• EXERCISE
Each line below that contains the word "plans" is to be counted; give only the final number.

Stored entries
◆ ◆ ◆ ◆ ◆

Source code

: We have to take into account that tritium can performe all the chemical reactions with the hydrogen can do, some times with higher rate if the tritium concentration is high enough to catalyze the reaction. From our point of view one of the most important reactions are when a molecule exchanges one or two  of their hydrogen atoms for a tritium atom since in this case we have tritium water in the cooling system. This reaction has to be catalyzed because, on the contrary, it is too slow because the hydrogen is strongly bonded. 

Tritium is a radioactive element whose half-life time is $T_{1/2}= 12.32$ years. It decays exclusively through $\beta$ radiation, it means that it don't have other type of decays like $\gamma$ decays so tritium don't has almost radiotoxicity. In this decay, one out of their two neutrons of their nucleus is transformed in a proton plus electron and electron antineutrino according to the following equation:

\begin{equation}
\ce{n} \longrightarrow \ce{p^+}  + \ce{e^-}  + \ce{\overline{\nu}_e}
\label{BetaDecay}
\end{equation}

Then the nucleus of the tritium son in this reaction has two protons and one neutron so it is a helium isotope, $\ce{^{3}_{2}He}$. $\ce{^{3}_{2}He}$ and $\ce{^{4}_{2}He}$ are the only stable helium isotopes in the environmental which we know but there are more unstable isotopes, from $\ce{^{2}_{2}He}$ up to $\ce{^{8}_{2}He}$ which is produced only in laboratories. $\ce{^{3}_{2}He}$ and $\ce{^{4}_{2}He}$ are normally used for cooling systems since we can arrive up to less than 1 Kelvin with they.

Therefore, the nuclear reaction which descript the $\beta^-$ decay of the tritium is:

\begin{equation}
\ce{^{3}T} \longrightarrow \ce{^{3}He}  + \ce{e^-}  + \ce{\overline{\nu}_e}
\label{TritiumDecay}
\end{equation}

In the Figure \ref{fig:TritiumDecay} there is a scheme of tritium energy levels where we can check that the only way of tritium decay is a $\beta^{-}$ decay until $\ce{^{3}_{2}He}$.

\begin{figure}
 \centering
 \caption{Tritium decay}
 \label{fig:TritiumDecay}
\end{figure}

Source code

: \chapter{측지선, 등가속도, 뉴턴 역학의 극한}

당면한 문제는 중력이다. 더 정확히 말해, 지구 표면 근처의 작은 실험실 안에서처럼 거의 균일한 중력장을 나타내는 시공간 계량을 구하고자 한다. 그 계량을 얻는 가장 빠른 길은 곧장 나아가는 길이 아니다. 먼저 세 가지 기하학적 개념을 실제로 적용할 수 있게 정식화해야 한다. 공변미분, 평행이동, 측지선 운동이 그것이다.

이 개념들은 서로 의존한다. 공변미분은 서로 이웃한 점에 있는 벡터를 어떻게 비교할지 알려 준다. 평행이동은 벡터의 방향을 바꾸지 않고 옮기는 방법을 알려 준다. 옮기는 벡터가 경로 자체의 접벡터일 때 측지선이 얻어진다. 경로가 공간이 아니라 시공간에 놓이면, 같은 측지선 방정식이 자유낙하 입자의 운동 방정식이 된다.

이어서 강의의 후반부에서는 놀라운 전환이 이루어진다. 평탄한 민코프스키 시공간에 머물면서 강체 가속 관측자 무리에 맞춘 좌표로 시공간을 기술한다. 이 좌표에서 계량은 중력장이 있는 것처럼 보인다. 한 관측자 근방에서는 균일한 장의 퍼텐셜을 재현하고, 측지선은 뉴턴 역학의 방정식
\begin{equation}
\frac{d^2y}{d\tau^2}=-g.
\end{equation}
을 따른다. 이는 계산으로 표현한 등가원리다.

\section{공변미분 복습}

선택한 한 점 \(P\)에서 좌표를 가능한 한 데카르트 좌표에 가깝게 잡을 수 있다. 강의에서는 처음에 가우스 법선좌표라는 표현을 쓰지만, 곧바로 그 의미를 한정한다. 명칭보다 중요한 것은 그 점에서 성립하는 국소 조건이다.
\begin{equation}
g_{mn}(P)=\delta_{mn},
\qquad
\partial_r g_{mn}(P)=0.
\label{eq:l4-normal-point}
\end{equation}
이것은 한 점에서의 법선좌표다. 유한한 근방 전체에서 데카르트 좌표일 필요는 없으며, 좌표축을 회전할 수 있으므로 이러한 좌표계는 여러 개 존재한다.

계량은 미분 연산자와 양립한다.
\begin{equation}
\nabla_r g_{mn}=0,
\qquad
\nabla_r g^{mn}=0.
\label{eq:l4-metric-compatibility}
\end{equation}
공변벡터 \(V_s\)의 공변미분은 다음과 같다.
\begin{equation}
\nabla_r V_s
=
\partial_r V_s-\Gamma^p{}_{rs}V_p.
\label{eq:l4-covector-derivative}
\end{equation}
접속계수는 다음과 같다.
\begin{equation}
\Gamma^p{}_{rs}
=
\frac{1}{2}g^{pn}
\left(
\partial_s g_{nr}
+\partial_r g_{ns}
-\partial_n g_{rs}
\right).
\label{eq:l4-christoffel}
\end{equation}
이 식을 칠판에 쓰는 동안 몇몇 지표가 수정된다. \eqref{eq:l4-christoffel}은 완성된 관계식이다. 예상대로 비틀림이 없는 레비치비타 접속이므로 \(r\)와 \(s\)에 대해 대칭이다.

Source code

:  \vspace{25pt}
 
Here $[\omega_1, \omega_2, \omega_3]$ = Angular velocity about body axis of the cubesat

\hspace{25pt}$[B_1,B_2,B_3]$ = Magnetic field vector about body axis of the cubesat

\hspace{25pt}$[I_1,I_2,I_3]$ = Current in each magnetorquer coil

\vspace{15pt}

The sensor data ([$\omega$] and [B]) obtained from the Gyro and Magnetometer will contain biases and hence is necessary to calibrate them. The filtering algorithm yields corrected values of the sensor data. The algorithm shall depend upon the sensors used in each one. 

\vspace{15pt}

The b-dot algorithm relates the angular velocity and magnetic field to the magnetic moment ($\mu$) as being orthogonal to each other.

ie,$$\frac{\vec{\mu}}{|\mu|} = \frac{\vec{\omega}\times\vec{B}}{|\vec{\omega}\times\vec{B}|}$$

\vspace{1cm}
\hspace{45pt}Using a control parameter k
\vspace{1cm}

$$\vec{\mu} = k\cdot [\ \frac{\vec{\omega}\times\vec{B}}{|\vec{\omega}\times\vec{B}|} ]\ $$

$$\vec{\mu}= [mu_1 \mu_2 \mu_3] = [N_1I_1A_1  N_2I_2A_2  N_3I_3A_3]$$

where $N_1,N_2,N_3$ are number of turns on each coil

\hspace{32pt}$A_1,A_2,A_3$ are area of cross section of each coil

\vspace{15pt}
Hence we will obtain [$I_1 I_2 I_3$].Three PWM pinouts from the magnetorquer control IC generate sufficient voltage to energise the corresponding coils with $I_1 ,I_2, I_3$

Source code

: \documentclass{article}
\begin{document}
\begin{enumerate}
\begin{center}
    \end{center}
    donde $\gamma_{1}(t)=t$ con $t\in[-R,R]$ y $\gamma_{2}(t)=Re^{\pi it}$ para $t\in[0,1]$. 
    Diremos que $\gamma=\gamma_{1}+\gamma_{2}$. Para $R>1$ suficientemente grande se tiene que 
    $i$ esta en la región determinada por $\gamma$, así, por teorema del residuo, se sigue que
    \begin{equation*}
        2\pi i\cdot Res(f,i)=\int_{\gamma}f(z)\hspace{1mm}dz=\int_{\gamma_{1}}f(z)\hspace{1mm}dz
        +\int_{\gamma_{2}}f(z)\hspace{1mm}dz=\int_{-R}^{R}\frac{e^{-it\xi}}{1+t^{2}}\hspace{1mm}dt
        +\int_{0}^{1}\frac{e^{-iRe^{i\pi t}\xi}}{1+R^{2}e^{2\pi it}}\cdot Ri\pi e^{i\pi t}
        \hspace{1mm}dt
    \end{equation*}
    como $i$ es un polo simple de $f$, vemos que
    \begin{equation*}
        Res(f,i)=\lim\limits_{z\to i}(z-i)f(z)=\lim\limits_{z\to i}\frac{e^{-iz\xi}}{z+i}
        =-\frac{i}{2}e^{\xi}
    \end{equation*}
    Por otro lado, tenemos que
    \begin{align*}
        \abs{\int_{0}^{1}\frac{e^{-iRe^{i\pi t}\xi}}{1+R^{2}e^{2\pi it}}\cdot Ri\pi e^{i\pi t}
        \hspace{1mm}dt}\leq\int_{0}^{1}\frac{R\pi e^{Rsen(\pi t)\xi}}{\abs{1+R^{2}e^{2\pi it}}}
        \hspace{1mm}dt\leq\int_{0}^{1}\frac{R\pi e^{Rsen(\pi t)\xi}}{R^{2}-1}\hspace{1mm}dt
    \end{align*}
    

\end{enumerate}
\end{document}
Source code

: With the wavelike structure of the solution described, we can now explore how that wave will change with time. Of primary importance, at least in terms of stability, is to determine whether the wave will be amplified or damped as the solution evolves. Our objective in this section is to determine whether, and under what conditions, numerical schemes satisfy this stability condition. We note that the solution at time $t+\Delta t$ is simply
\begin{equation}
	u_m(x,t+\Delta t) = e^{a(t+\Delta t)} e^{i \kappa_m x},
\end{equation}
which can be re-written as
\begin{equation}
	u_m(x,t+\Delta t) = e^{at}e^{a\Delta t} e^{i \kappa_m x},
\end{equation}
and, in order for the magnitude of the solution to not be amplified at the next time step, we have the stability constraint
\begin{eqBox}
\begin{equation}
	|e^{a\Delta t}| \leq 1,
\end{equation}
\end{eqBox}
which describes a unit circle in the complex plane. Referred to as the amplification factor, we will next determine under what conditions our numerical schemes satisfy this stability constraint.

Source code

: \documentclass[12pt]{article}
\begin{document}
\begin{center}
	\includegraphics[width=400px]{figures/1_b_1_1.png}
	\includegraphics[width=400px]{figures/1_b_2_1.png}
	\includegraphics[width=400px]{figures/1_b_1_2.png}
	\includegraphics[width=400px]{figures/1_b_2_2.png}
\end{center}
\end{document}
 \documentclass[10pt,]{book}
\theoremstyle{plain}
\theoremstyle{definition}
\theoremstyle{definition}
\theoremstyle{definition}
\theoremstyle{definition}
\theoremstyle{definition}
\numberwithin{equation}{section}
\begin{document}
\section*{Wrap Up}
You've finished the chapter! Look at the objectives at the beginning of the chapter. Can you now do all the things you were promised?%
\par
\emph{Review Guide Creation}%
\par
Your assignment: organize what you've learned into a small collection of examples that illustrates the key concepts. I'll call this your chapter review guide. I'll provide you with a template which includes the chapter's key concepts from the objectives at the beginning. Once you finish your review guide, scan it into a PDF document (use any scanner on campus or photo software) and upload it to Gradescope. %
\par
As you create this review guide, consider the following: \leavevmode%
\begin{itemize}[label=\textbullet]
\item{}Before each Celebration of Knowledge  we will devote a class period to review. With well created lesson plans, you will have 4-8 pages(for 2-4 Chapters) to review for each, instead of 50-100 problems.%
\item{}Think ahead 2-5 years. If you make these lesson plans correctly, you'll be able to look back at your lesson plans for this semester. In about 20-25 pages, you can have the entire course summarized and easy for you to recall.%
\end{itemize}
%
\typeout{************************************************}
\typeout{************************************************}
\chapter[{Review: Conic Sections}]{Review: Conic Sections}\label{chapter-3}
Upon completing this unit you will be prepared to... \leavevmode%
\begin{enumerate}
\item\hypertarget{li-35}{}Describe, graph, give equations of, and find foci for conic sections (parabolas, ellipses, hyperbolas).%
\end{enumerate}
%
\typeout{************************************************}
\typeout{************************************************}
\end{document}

◆ ◆ ◆ ◆ ◆

• EXERCISE SOLUTION
2